Each line of the entries below that includes "Tank" belongs in your answer.
Start of Input for this task
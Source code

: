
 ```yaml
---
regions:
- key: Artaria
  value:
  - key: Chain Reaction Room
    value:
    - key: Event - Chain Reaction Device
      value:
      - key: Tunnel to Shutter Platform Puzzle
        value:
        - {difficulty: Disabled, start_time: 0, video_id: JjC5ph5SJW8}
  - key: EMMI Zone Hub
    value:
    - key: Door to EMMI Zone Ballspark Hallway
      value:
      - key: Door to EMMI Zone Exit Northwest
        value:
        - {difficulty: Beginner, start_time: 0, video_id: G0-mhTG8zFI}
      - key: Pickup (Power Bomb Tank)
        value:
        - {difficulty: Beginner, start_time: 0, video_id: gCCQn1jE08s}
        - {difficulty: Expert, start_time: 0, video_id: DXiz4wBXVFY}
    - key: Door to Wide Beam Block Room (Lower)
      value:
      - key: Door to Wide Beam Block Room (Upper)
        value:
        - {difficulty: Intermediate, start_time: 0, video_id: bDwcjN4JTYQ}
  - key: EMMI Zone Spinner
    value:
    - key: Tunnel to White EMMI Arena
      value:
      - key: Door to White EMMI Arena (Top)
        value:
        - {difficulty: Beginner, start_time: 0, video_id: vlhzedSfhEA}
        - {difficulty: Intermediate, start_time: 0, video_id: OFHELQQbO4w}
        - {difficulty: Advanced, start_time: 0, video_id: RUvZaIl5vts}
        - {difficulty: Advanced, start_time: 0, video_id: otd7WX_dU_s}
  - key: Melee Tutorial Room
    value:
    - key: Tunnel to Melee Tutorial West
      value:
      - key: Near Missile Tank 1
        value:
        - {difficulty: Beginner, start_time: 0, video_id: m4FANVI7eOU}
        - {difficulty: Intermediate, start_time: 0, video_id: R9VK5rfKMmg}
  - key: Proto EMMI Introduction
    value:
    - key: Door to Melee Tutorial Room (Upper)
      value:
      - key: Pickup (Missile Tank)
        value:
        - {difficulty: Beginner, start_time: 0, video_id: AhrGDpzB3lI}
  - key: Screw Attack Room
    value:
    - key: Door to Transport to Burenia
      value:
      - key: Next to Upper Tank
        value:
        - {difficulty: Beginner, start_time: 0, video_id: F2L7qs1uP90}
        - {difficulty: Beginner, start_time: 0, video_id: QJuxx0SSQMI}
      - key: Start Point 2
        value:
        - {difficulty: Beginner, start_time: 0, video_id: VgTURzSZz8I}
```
End of Input for this task
[Answer box]
      - key: Pickup (Power Bomb Tank)
      - key: Near Missile Tank 1
      - key: Pickup (Missile Tank)
      - key: Next to Upper Tank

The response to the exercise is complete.